Your objective: Set down exactly the lines below between the line holding "result of the" and the line holding "Abstractions for GPT", inclusive; no other line belongs in the answer.

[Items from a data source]
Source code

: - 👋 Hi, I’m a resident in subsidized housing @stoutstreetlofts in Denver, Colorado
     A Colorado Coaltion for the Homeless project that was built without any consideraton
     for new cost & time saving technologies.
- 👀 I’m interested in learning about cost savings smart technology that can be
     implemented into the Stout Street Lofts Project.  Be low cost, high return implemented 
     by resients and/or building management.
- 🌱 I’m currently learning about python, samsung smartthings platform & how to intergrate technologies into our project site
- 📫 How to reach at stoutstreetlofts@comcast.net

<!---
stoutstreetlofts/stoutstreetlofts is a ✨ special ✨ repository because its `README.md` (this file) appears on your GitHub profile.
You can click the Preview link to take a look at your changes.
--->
---
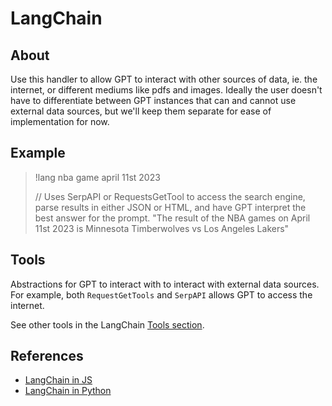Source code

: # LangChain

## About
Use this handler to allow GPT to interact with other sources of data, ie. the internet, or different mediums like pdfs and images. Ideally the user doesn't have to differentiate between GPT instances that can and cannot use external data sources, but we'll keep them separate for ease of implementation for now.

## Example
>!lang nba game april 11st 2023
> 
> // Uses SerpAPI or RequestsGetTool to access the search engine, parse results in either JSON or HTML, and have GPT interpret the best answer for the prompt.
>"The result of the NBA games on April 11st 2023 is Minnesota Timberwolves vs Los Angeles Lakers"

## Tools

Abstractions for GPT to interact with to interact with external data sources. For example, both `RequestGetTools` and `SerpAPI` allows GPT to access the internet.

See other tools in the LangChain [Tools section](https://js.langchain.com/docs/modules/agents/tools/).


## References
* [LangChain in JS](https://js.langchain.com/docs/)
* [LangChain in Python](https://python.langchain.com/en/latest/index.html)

Answer box:
>"The result of the NBA games on April 11st 2023 is Minnesota Timberwolves vs Los Angeles Lakers"

## Tools

Abstractions for GPT to interact with to interact with external data sources. For example, both `RequestGetTools` and `SerpAPI` allows GPT to access the internet.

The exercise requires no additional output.